## Data extract
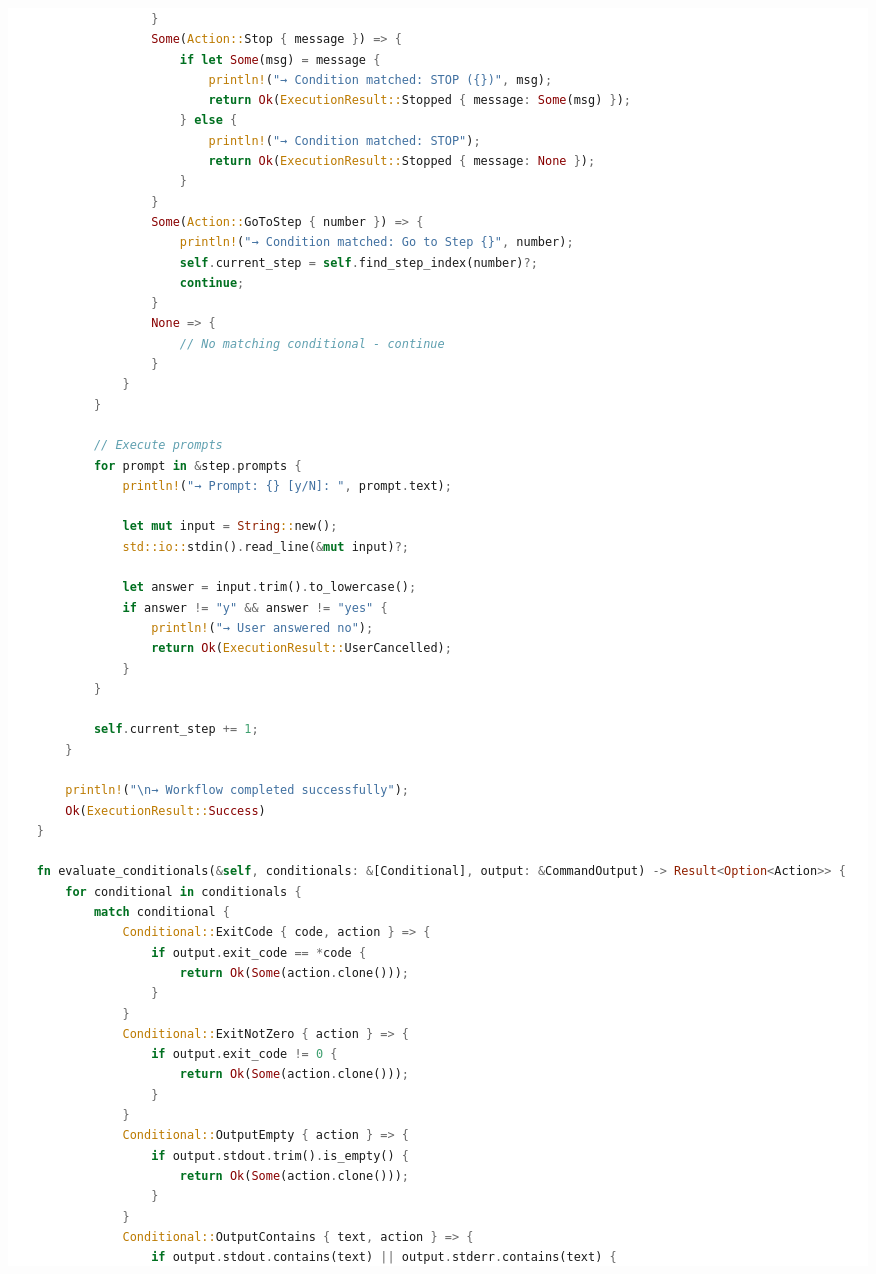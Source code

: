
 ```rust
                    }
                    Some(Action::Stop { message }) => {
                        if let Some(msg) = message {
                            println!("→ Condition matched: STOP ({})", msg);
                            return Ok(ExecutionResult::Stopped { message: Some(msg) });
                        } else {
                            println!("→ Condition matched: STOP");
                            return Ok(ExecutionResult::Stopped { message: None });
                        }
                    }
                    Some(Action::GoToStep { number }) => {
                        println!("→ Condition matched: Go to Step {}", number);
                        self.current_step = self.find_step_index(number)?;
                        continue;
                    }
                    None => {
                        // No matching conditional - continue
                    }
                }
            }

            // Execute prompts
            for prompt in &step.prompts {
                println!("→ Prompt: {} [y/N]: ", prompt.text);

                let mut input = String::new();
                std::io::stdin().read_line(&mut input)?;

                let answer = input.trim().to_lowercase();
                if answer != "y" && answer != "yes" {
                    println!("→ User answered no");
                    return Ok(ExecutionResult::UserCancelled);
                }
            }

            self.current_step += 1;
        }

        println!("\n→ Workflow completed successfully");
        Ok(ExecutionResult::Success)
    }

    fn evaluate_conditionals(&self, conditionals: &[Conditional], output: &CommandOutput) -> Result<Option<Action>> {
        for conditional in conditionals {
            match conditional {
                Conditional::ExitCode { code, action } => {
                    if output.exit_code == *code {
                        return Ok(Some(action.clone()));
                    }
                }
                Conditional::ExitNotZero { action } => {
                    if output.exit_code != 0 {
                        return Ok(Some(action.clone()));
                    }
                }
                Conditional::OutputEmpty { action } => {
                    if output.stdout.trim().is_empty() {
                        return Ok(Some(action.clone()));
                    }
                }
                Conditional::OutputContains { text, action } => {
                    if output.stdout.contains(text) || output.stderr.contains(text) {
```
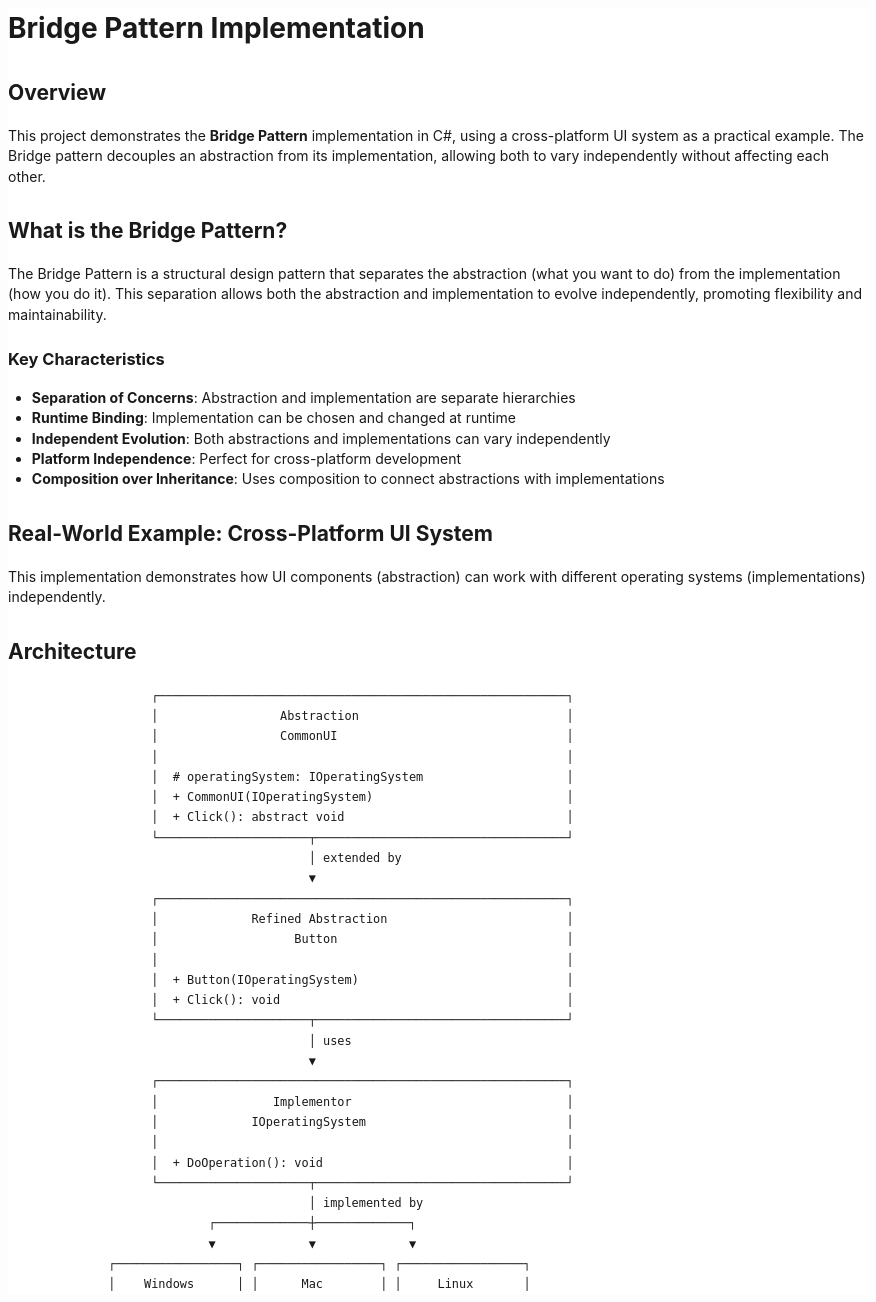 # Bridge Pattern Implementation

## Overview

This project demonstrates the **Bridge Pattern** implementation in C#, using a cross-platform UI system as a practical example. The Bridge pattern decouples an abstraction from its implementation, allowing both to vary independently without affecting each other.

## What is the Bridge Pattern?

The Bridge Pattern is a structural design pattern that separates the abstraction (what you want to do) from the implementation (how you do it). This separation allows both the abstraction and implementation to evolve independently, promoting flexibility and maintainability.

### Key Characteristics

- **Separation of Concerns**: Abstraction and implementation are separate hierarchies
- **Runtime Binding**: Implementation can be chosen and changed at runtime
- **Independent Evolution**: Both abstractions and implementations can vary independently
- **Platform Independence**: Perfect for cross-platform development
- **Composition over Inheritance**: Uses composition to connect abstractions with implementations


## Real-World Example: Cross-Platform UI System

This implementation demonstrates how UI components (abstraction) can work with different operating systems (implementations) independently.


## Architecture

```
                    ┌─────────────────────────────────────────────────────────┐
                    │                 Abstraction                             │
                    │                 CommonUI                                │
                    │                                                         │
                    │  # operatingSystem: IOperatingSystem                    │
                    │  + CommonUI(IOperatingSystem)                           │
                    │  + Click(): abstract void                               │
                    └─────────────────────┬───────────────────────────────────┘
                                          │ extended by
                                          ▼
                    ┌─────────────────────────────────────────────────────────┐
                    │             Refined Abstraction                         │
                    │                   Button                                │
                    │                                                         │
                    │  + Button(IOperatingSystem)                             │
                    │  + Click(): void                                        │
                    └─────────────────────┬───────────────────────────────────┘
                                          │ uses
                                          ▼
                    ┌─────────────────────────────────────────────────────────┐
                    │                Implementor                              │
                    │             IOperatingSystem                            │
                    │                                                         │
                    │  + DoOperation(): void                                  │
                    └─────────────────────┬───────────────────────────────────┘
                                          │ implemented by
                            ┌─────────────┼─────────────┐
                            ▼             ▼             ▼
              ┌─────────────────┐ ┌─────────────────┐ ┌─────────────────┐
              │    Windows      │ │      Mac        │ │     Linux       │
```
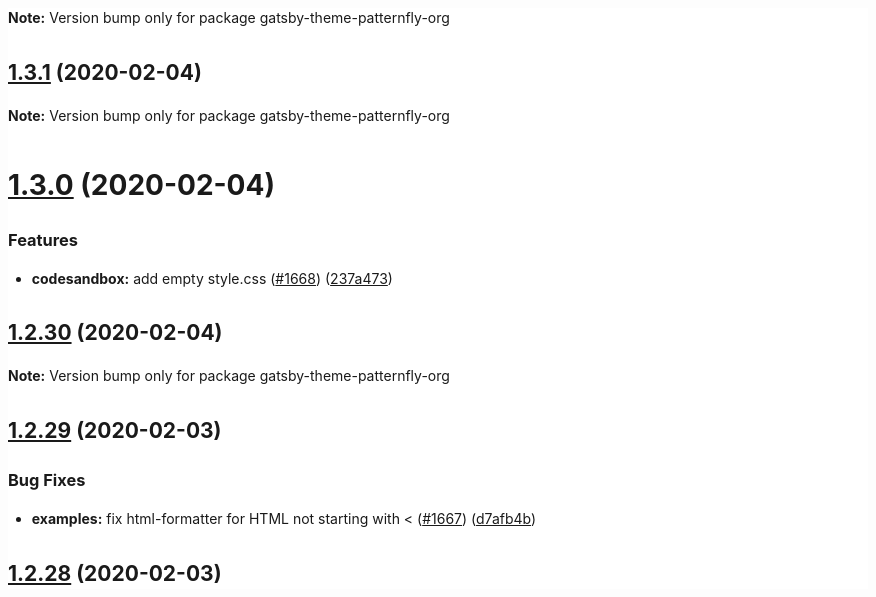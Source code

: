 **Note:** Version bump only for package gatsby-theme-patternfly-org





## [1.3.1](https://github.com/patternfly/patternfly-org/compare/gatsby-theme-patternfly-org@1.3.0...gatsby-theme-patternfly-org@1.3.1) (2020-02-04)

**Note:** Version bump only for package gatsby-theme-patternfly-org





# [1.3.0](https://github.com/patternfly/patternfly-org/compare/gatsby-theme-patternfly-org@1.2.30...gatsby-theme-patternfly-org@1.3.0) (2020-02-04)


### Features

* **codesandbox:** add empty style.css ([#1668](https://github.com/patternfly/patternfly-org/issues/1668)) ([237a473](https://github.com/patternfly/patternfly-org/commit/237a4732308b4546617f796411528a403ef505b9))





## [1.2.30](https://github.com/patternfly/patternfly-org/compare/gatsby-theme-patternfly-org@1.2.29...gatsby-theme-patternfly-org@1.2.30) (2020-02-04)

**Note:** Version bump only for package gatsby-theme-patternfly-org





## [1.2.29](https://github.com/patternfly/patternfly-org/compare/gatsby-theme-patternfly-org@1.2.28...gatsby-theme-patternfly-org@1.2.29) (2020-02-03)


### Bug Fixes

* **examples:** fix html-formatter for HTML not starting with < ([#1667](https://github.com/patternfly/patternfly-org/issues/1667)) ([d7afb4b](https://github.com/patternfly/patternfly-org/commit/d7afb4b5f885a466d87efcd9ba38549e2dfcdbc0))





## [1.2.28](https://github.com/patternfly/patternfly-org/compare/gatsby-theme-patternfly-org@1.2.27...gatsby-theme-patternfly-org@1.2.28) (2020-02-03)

## Task instructions
Search the listing above for the string "patternfly" and copy each line that has it.

## Solution for this exercise
: **Note:** Version bump only for package gatsby-theme-patternfly-org
## [1.3.1](https://github.com/patternfly/patternfly-org/compare/gatsby-theme-patternfly-org@1.3.0...gatsby-theme-patternfly-org@1.3.1) (2020-02-04)
**Note:** Version bump only for package gatsby-theme-patternfly-org
# [1.3.0](https://github.com/patternfly/patternfly-org/compare/gatsby-theme-patternfly-org@1.2.30...gatsby-theme-patternfly-org@1.3.0) (2020-02-04)
* **codesandbox:** add empty style.css ([#1668](https://github.com/patternfly/patternfly-org/issues/1668)) ([237a473](https://github.com/patternfly/patternfly-org/commit/237a4732308b4546617f796411528a403ef505b9))
## [1.2.30](https://github.com/patternfly/patternfly-org/compare/gatsby-theme-patternfly-org@1.2.29...gatsby-theme-patternfly-org@1.2.30) (2020-02-04)
**Note:** Version bump only for package gatsby-theme-patternfly-org
## [1.2.29](https://github.com/patternfly/patternfly-org/compare/gatsby-theme-patternfly-org@1.2.28...gatsby-theme-patternfly-org@1.2.29) (2020-02-03)
* **examples:** fix html-formatter for HTML not starting with < ([#1667](https://github.com/patternfly/patternfly-org/issues/1667)) ([d7afb4b](https://github.com/patternfly/patternfly-org/commit/d7afb4b5f885a466d87efcd9ba38549e2dfcdbc0))
## [1.2.28](https://github.com/patternfly/patternfly-org/compare/gatsby-theme-patternfly-org@1.2.27...gatsby-theme-patternfly-org@1.2.28) (2020-02-03)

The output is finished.